Even worse, today's politics has become a politics of "divide and conquer" in which one constituency is played off against another: poor against rich, non-white against white, the secular against the religious. Before a positive outcome is possible, we must have unity and we must have reality.

It's more comfortable to ignore the crying of Cassandra, but maybe Nyquist is like Churchill in the pre-WWII political wilderness, trying to prepare us for the next conflict. We in Britain only just made it, and how we have paid for that struggle ever since.

But it was a price worth paying. History would have been very different, and very horrible I am sure, if Churchill had listened to some in his Cabinet in 1940 who advised him to make a deal with the Nazis. He said, “If this long island story of ours is to end at last, let it end only when each one of us lies choking in his own blood upon the ground.” It's a line that even now has tears pricking my eyes. The appeasers were silenced by the sound of deeply-moved men banging their fists on the Cabinet table in agreement and applause.

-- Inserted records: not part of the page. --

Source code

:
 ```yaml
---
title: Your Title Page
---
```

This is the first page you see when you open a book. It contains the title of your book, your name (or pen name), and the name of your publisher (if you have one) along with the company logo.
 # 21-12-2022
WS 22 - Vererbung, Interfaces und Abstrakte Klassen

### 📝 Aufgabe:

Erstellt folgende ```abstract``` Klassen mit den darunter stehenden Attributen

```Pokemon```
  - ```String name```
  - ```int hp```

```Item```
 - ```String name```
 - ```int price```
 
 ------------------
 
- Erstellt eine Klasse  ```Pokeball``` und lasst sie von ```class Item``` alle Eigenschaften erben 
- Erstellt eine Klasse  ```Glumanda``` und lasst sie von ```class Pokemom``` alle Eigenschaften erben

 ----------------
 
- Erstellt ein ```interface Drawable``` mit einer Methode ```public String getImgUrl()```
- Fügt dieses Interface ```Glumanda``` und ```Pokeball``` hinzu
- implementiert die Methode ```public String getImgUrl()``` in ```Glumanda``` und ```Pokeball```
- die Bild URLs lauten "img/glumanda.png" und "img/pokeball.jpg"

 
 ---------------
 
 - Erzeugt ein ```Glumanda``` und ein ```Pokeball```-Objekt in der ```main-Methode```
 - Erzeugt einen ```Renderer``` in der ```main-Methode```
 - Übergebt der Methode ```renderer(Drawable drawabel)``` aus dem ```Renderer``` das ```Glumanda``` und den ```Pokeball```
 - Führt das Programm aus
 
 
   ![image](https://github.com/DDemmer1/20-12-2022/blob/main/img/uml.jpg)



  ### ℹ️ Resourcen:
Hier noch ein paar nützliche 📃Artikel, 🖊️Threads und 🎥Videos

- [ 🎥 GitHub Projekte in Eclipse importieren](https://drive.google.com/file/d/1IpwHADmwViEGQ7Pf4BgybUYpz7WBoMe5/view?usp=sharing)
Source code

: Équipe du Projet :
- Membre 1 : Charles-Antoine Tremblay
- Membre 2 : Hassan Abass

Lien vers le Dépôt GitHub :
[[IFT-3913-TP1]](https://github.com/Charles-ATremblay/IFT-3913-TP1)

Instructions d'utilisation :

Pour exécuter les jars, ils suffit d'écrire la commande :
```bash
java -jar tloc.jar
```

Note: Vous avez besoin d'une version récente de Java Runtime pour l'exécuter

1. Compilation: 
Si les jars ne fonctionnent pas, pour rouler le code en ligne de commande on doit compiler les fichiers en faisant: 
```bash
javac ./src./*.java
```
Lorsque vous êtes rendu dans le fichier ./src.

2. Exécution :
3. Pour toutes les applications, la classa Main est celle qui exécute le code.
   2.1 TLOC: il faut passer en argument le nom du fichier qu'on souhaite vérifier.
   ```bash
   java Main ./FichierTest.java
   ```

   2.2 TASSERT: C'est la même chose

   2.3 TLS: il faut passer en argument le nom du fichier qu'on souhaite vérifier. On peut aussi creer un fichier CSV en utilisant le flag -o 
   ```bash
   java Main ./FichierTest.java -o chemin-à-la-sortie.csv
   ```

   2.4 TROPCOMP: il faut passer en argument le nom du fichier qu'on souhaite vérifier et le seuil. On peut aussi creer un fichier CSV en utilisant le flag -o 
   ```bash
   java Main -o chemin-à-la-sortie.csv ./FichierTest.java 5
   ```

My worry is that I don't see men of that calibre now. As Lord Acton said in a letter to a bishop, "Power corrupts, and absolute power corrupts absolutely". Commenting on the House of Commons after the Great War, Stanley Baldwin remarked on the presence of "A lot of hard-faced men who look as if they had done very well out of the war". Today, the faces are softer, the hair expensively dressed, the manner relaxed and affable, but behind it all one senses cold-hearted, selfish betrayal. To be charitable, it may be that our leaders and ex-leaders don't fully realize the negative consequences of all their deals, compromises and consultancies.

As our reckless debt is progessively converted into ownership, we may find out how much we took our freedom for granted. It's a lot harder to get back.

The Bible has something to say on this, too (and no, I'm not a preacher, this is to show that the issues endure throughout history): Leviticus, Chapter 25 deals with debt, buying and redeeming slaves, and how the chosen people should be treated differently from the heathens - for the latter, enslavement is perpetual.